Input material ->

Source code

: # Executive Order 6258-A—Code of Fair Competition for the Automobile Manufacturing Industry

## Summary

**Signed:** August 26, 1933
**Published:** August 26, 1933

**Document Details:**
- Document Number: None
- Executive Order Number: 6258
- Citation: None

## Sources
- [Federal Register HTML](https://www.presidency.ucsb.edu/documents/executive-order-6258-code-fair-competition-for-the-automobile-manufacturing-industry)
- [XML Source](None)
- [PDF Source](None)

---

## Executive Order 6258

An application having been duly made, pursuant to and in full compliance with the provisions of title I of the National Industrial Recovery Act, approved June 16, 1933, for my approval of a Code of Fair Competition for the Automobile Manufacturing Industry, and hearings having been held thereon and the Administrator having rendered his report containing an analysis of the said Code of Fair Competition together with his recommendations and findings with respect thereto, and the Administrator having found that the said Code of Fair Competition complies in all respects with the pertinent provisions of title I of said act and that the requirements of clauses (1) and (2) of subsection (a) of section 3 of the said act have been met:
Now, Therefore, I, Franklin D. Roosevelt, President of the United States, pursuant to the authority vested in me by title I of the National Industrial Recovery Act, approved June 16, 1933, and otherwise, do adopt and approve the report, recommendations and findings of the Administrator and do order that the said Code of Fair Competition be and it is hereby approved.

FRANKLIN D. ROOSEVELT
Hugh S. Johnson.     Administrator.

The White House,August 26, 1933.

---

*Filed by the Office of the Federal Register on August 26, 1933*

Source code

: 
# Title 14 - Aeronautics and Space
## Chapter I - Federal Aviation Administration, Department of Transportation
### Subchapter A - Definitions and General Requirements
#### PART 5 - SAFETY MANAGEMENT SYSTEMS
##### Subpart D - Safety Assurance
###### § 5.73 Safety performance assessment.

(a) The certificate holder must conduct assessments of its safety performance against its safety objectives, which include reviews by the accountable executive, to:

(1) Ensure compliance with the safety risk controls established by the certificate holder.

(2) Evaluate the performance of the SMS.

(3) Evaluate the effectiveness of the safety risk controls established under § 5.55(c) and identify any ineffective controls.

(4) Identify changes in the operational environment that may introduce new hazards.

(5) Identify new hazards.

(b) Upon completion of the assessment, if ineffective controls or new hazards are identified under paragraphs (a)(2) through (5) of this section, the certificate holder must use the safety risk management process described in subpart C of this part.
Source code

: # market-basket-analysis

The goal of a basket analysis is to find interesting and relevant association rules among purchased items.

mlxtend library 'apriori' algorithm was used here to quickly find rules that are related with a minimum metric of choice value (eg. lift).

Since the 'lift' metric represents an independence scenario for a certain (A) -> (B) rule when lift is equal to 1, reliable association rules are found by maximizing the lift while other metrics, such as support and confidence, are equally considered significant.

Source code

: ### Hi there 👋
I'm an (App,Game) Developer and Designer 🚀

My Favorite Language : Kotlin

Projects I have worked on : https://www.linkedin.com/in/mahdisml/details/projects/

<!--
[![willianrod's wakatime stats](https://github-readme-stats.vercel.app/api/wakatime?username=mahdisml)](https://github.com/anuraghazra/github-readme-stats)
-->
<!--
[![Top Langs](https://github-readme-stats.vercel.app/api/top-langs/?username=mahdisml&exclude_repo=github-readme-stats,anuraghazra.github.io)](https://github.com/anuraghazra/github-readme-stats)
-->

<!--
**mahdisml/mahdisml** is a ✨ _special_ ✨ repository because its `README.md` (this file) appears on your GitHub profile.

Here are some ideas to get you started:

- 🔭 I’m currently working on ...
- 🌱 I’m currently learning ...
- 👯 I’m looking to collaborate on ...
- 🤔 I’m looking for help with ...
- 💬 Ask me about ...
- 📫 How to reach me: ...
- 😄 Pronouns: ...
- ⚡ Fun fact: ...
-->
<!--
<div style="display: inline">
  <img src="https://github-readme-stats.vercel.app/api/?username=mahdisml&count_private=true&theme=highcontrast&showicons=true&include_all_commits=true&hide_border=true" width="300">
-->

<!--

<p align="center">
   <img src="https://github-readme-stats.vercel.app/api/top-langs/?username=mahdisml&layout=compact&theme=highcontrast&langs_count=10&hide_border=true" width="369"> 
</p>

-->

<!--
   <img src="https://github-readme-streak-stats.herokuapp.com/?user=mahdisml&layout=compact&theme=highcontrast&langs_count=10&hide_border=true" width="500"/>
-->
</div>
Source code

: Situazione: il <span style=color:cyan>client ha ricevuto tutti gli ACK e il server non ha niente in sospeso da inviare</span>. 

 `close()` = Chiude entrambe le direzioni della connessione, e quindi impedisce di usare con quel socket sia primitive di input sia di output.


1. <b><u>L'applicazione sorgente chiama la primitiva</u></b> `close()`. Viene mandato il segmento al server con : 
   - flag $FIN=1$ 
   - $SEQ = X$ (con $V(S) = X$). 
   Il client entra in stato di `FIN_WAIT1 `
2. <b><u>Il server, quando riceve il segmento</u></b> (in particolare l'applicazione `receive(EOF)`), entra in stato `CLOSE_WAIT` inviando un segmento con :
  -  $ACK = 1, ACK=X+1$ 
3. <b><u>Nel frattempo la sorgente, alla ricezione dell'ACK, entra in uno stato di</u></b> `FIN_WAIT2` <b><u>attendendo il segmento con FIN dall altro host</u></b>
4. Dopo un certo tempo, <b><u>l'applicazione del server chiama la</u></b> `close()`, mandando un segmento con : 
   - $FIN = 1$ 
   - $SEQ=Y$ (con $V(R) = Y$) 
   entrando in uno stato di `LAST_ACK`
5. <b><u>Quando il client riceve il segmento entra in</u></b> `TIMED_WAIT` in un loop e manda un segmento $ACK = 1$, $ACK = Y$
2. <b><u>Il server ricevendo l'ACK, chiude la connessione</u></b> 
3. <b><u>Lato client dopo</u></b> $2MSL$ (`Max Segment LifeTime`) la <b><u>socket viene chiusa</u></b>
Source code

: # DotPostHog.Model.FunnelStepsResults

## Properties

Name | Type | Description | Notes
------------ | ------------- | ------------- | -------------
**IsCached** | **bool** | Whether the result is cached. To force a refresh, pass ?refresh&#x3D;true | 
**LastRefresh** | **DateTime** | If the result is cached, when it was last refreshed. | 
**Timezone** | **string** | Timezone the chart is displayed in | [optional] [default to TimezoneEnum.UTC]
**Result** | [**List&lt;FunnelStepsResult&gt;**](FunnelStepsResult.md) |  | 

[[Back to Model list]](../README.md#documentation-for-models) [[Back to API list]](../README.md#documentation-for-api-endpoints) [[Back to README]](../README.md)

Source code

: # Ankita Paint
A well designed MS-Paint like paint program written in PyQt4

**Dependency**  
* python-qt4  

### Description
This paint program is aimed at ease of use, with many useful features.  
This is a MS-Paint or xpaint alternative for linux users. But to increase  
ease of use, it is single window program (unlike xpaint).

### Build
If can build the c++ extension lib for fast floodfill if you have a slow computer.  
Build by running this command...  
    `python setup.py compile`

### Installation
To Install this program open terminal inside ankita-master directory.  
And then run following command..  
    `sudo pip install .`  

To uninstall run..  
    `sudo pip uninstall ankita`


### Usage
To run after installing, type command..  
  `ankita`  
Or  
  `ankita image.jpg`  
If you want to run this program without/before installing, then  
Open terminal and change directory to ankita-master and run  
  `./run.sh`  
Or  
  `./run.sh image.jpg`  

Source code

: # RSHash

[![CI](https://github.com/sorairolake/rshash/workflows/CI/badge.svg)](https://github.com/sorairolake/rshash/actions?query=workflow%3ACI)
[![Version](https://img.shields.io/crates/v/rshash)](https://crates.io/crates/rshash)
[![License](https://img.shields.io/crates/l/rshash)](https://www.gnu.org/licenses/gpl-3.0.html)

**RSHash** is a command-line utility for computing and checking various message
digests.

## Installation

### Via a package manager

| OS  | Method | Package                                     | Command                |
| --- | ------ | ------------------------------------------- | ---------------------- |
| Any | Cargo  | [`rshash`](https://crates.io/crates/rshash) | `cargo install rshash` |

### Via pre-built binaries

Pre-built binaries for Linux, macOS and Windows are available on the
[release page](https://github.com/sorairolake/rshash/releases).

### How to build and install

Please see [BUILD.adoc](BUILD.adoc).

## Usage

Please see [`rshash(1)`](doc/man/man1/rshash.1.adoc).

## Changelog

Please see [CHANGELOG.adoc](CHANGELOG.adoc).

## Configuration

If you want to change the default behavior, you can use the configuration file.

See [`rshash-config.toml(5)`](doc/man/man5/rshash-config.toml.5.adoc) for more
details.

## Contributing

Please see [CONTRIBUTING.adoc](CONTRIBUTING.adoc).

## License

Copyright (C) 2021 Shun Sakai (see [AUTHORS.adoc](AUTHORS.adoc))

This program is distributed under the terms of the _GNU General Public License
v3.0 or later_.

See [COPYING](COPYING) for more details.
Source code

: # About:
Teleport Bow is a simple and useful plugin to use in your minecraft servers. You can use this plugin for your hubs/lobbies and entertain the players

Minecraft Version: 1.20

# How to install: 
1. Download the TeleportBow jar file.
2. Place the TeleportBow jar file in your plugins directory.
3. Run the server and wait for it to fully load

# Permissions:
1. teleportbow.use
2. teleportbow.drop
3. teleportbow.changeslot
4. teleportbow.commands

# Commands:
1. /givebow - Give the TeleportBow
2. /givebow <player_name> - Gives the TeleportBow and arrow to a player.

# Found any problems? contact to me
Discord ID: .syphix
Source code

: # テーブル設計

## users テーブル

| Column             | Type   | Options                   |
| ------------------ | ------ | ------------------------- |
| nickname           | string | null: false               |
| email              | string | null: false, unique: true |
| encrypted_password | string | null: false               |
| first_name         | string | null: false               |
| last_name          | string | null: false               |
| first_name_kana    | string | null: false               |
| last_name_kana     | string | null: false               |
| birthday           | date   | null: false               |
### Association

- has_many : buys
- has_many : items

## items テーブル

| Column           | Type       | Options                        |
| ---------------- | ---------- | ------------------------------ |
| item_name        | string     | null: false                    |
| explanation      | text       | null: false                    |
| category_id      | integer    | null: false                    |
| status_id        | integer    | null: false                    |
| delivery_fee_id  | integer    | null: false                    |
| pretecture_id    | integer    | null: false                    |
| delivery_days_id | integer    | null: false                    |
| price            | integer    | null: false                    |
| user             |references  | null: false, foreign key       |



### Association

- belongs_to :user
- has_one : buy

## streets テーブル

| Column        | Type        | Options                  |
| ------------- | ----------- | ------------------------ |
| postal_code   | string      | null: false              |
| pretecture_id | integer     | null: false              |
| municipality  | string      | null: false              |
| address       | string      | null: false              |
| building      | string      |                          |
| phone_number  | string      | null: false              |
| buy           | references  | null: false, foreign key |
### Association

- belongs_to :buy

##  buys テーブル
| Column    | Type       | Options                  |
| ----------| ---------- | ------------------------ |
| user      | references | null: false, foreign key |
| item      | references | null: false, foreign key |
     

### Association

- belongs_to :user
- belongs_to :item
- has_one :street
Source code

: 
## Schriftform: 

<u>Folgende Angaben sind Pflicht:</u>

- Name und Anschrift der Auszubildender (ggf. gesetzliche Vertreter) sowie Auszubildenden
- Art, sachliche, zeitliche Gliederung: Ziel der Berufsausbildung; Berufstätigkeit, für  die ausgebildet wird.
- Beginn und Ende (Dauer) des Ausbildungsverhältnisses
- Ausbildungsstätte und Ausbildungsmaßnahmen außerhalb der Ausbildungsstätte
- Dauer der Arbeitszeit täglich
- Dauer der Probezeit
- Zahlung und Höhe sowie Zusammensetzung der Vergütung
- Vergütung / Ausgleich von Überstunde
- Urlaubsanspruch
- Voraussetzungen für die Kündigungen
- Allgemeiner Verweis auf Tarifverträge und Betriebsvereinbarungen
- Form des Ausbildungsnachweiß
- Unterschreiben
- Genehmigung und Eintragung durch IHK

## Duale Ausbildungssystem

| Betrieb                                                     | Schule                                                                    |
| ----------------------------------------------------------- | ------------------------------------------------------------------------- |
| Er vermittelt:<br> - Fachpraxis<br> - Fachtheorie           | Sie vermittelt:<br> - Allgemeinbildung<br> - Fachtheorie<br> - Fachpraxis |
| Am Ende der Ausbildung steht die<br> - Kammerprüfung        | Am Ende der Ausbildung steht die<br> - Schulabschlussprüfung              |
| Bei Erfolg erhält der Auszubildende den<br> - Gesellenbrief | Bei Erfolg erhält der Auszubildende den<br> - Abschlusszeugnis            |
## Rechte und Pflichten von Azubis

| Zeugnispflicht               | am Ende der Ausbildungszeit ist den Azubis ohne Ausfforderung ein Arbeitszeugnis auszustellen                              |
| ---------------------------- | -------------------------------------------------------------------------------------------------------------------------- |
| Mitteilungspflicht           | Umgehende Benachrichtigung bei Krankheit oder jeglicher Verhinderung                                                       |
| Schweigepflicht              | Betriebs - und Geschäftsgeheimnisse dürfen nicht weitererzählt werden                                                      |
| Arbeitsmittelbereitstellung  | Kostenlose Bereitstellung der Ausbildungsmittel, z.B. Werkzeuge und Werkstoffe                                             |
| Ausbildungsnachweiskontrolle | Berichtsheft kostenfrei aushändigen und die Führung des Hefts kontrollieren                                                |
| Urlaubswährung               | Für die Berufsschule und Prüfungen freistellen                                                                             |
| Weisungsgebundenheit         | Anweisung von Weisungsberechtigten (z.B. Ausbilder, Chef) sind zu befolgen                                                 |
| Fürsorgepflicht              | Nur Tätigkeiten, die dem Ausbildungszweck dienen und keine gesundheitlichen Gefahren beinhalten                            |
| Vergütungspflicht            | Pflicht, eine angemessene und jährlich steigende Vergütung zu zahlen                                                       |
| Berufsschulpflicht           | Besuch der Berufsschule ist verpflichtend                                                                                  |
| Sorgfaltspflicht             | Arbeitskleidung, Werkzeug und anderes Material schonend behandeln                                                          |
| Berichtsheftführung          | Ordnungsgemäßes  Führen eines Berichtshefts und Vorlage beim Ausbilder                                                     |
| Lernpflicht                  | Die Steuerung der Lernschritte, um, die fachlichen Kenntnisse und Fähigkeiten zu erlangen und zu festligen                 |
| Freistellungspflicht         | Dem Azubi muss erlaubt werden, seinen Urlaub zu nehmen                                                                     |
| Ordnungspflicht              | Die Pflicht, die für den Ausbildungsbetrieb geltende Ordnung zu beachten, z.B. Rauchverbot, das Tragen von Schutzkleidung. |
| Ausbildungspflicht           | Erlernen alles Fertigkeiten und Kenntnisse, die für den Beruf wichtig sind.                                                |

What you are asked to do -> Once you reach the line with "pretecture_id | integer" in the data above, copy it and every line after it exactly, up to and including the line with "## Rechte und Pflichten von Azubis".

Response to this task ->
| pretecture_id | integer     | null: false              |
| municipality  | string      | null: false              |
| address       | string      | null: false              |
| building      | string      |                          |
| phone_number  | string      | null: false              |
| buy           | references  | null: false, foreign key |
### Association

- belongs_to :buy

##  buys テーブル
| Column    | Type       | Options                  |
| ----------| ---------- | ------------------------ |
| user      | references | null: false, foreign key |
| item      | references | null: false, foreign key |
     

### Association

- belongs_to :user
- belongs_to :item
- has_one :street
Source code

: 
## Schriftform: 

<u>Folgende Angaben sind Pflicht:</u>

- Name und Anschrift der Auszubildender (ggf. gesetzliche Vertreter) sowie Auszubildenden
- Art, sachliche, zeitliche Gliederung: Ziel der Berufsausbildung; Berufstätigkeit, für  die ausgebildet wird.
- Beginn und Ende (Dauer) des Ausbildungsverhältnisses
- Ausbildungsstätte und Ausbildungsmaßnahmen außerhalb der Ausbildungsstätte
- Dauer der Arbeitszeit täglich
- Dauer der Probezeit
- Zahlung und Höhe sowie Zusammensetzung der Vergütung
- Vergütung / Ausgleich von Überstunde
- Urlaubsanspruch
- Voraussetzungen für die Kündigungen
- Allgemeiner Verweis auf Tarifverträge und Betriebsvereinbarungen
- Form des Ausbildungsnachweiß
- Unterschreiben
- Genehmigung und Eintragung durch IHK

## Duale Ausbildungssystem

| Betrieb                                                     | Schule                                                                    |
| ----------------------------------------------------------- | ------------------------------------------------------------------------- |
| Er vermittelt:<br> - Fachpraxis<br> - Fachtheorie           | Sie vermittelt:<br> - Allgemeinbildung<br> - Fachtheorie<br> - Fachpraxis |
| Am Ende der Ausbildung steht die<br> - Kammerprüfung        | Am Ende der Ausbildung steht die<br> - Schulabschlussprüfung              |
| Bei Erfolg erhält der Auszubildende den<br> - Gesellenbrief | Bei Erfolg erhält der Auszubildende den<br> - Abschlusszeugnis            |
## Rechte und Pflichten von Azubis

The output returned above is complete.